There are some moron numbskull jokes no one knows (to tell your friends) and to make you laugh out loud. We hope you will find these moron little moron puns funny enough to tell and make people laugh. Following is a collection of funny Moron jokes.
One day a college professor was greeting his new college class…
He stood up in front of the class and asked if anyone in the class was a moron, and if they were, they should stand up.
- After a minute, a young man stood up and said, ‘Professor, I didn’t want to see you standing there all by yourself.’
Please stand up
A professor of Psychology was greeting his new college class. He stood up in front of the class and said, “Would everyone who thinks he or she is stupid please stand up?”
the big universe
Two friends lie in the tent camping, Jake looking up at the stars and Bill telling him how big the universe is and how small we are
A freshman is talking to the new girl in school
You’ll like it here, he tells her. Everyone is pretty chill, the teachers are all nice, but the principal is kind of a moron. The girl shakes her head no. Good, says the boy as he walks away.
Man tries to open a bank account
Teller asks him: “What’s your name?” “J-j-jj-hhh-on S-ss-mm-i-tthh”
- “Oh you stutter?” “No my dad didn’t, the person who did by birth certificate was a complete moron.”
The story of the week
Husband: Do you love me?
An old political joke from Imperial Russia (reign of Nicholas II)
A man yells in the street: “Nicholas is a moron!”. He is taken away by the police on charges of lese majeste (insulting the monarch). He tells the policemen “Please let me go, I meant another Nicholas!”. The police chief replies: “Do not lie. If you said’moron’, you certainly meant the Czar!”
The Tsar is insulted
A man insults the Tsar.
Many of the moron fool jokes and puns are jokes supposed to be funny, but some can be offensive.

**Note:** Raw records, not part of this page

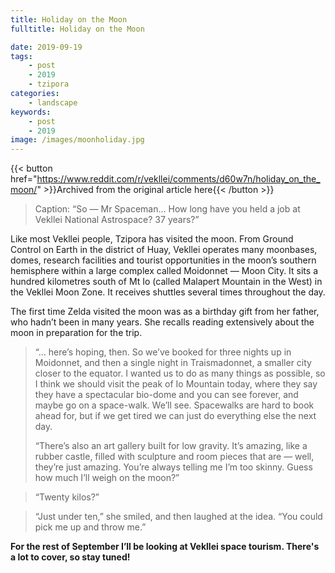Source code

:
 ```yaml
---
title: Holiday on the Moon
fulltitle: Holiday on the Moon

date: 2019-09-19
tags:
    - post
    - 2019
    - tzipora
categories:
    - landscape
keywords:
    - post
    - 2019
image: /images/moonholiday.jpg
---
```

{{< button href="https://www.reddit.com/r/vekllei/comments/d60w7n/holiday_on_the_moon/" >}}Archived from the original article here{{< /button >}}

>Caption: “So — Mr Spaceman… How long have you held a job at Vekllei National Astrospace? 37 years?”

Like most Vekllei people, Tzipora has visited the moon. From Ground Control on Earth in the district of Huay, Vekllei operates many moonbases, domes, research facilities and tourist opportunities in the moon’s southern hemisphere within a large complex called Moidonnet — Moon City. It sits a hundred kilometres south of Mt Io (called Malapert Mountain in the West) in the Vekllei Moon Zone. It receives shuttles several times throughout the day.

The first time Zelda visited the moon was as a birthday gift from her father, who hadn’t been in many years. She recalls reading extensively about the moon in preparation for the trip.

>“… here’s hoping, then. So we’ve booked for three nights up in Moidonnet, and then a single night in Traismadonnet, a smaller city closer to the equator. I wanted us to do as many things as possible, so I think we should visit the peak of Io Mountain today, where they say they have a spectacular bio-dome and you can see forever, and maybe go on a space-walk. We’ll see. Spacewalks are hard to book ahead for, but if we get tired we can just do everything else the next day.
>
>“There’s also an art gallery built for low gravity. It’s amazing, like a rubber castle, filled with sculpture and room pieces that are — well, they’re just amazing. You’re always telling me I’m too skinny. Guess how much I’ll weigh on the moon?”

>“Twenty kilos?”

>“Just under ten,” she smiled, and then laughed at the idea. “You could pick me up and throw me.”

**For the rest of September I’ll be looking at Vekllei space tourism. There's a lot to cover, so stay tuned!**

When jokes go too far, are mean or racist, we try to silence them and it will be great if you give us feedback every time when a joke become bullying and inappropriate.
DIVING WITHOUT EQUIPMENT
Twenty feet below sea level, a diver notices another guy at the same depth with no scuba gear.
- The diver goes down another 10 feet, and the guy joins him a minute later. The diver takes out a waterproof pad and pencil and writes, “How are you able to stay this deep without equipment?”
Adam walks into a cafe and orders tea
A waiter brings him a cup of tea, but instead of pouring it out he dabs his fingers in it.
A man calls the receptionist and says “I had an argument with my lover. She is threatening to jump out of the window if I don’t divorce my wife.”
The receptionist replies “Sir, that looks like a personal problem. There is nothing we can do to help you out.”